The genesis of the SDRS may be traced to 1994. That year
the Labour Committee on Democratic Accountability of Secret
Services (LCDASS) held a fringe meeting at the Labour party
conference and proposed that organisations constituted to
monitor the activities of the secret services should
incorporate the principle that some of their members be
chosen by random selection from the general electorate,
similar to the way in which juries are selected. The use of
random selection in the appointment of these bodies is the
best method to ensure that influences of political
factionalism do not jeopardise the impartiality or
operational security of the intelligence services. The
problem of factionalism is however not confined to the
question of intelligence oversight: it also affects
virtually the entire representative democratic system.
Against this background the LCDASS advocated the promotion
of the Athenian form of democracy - random selection not
only as a method of selecting juries but also as a general,
complementary method for electing democratic
representatives, including members of parliament.

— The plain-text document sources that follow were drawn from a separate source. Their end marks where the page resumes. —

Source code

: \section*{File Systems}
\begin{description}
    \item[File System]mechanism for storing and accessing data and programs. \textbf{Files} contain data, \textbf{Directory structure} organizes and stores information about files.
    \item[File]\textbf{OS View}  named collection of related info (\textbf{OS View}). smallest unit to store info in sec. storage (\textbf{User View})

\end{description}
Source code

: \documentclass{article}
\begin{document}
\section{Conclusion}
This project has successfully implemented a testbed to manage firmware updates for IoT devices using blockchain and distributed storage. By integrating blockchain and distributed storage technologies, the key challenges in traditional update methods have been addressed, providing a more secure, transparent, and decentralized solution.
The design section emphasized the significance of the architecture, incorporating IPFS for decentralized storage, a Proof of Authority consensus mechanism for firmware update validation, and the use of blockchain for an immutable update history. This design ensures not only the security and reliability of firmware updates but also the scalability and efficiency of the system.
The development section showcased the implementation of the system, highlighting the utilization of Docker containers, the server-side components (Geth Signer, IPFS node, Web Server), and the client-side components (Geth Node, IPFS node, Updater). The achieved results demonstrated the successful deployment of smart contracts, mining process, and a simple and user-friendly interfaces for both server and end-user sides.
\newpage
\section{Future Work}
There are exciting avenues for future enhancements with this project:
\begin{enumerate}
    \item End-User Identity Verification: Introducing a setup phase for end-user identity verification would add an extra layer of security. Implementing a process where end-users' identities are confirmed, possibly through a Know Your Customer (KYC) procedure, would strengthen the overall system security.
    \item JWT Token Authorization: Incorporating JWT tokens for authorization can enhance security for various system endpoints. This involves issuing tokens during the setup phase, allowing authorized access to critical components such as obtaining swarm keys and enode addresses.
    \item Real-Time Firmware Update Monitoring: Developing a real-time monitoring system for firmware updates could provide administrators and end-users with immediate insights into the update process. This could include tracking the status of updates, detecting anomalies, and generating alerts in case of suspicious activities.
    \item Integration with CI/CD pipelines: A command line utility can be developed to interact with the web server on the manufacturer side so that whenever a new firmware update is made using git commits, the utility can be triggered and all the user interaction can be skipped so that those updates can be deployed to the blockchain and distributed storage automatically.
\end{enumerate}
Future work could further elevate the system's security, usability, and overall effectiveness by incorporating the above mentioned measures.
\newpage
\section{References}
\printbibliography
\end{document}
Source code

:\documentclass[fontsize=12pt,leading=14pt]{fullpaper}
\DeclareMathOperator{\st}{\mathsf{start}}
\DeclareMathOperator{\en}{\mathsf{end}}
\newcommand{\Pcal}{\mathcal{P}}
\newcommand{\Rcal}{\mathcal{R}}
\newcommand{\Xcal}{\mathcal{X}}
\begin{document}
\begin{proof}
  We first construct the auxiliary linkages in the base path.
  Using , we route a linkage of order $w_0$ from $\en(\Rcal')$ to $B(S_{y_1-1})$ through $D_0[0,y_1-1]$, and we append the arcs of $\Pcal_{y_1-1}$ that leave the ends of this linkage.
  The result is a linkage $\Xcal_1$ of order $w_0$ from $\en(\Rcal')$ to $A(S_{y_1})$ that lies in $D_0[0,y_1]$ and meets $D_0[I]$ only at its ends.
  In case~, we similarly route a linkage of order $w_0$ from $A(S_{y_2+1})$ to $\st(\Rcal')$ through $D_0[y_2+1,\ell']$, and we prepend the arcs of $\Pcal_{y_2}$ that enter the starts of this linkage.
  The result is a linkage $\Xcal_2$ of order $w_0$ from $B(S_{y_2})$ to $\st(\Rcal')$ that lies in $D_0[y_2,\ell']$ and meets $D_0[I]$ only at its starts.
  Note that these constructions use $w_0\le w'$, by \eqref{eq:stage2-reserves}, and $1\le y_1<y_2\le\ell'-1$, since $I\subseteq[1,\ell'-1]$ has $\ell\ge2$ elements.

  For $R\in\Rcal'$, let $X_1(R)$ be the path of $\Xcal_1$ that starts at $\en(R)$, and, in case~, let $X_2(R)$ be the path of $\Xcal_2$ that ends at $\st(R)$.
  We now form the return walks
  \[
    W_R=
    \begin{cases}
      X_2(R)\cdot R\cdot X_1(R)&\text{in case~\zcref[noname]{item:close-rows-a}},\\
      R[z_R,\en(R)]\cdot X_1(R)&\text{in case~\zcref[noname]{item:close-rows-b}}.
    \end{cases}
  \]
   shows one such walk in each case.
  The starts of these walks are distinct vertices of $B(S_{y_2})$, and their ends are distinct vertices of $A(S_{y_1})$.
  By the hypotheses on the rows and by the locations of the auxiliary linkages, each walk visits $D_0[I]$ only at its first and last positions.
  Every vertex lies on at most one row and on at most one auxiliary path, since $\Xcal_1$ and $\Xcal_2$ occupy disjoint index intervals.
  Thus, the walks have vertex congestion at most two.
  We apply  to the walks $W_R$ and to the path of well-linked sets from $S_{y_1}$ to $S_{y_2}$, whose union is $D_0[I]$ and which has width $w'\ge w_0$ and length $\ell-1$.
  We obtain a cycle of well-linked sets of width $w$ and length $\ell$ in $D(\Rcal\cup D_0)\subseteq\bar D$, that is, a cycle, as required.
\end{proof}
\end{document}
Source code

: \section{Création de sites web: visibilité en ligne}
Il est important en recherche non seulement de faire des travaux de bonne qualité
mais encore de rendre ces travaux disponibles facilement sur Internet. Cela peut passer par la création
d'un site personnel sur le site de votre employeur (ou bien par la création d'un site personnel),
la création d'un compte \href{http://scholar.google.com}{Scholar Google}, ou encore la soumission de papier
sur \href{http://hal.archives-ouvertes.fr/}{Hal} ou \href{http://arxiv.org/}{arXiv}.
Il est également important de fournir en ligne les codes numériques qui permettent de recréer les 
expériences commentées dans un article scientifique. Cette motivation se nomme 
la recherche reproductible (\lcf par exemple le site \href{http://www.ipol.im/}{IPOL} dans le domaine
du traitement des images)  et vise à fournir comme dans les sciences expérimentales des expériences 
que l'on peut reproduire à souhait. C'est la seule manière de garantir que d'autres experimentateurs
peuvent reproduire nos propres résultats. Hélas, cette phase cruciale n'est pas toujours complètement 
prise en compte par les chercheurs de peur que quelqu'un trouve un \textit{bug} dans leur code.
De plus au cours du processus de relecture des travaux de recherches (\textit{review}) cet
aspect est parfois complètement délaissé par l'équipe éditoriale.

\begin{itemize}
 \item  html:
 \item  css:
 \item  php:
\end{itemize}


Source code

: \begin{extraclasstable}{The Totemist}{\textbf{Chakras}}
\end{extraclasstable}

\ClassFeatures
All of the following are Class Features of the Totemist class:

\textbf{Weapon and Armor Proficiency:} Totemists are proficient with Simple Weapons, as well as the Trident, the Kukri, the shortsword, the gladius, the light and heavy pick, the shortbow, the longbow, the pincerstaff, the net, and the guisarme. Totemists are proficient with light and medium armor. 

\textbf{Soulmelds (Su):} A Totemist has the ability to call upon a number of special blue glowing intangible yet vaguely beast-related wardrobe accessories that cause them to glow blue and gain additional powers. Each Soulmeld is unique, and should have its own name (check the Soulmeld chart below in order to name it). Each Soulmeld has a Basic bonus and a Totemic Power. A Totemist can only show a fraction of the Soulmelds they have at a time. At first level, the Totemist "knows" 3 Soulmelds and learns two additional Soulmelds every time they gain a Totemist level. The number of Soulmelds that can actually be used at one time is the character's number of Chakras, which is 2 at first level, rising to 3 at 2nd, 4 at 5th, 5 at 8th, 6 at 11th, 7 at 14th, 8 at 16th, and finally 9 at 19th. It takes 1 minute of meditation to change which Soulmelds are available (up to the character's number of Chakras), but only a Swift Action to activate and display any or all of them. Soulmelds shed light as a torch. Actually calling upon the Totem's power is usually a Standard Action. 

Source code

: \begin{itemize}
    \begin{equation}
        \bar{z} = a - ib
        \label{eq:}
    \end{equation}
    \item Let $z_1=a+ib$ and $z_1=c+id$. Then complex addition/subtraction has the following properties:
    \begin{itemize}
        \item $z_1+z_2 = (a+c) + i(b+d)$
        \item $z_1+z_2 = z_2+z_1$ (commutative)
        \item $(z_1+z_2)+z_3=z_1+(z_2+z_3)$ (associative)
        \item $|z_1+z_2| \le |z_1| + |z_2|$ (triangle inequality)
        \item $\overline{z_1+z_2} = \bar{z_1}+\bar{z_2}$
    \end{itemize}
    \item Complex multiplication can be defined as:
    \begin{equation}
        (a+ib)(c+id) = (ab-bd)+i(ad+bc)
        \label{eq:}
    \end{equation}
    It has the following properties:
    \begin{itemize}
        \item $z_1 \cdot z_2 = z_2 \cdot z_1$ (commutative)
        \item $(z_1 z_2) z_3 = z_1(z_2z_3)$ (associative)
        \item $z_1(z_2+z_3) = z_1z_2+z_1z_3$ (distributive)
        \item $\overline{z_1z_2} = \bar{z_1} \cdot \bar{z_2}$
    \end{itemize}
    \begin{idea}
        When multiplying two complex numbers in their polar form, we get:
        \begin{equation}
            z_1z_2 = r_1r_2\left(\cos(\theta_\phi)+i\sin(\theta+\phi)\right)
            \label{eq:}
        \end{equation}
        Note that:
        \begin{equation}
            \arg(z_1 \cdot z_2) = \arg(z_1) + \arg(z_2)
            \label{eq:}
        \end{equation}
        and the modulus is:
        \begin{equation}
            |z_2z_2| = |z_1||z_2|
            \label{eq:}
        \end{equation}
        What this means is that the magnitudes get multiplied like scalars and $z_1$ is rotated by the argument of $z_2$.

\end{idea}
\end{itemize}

Constitutional reforms facilitating this purpose could also
serve the ultimate purpose of incorporating the use of
random selection in regard to oversight of the intelligence
services.
In 1998, Anthony Barnett, a Senior Research Fellow at
London University, wrote a pamphlet in connection with the
ongoing reform of the House of Lords entitled The Athenian
Option, in which he advocated random selection as a method
of election to the new upper chamber. At the Labour
conference held in September that year the LCDASS hosted a
fringe meeting to promote this proposal with speakers
including Anthony Barnett, the former deputy leader of the
Labour party Roy Hattersley, and the Guardian journalist
and author Jonathan Freedland. Throughout 1999 and 2000 the
LCDASS organised and conducted a series of focus group
meetings using canvassing methods incorporating the
principle of random selection to find out how the general
public would respond to this proposed constitutional reform
for the House of Lords.
Most of those who attended these meetings approved of the
use of random selection as a means to elect some peers to
the newly reformed upper chamber. They also agreed that an
organisation should be formed to promote random selection
as a complementary form of election, and in June 2000 the
inaugural meeting of the SDRS took place comprised mainly
of those individuals who had been contacted using random
canvassing methods. That is why even though a Labour party
organisation was involved in the formation of the SDRS most
of its members are not in the Labour party and it is
correspondingly independent of any political party. The
SDRS incorporates random selection methods in its own
internal practices and constitution. Canvassing methods
undertaken by the SDRS also incorporate random selection
techniques.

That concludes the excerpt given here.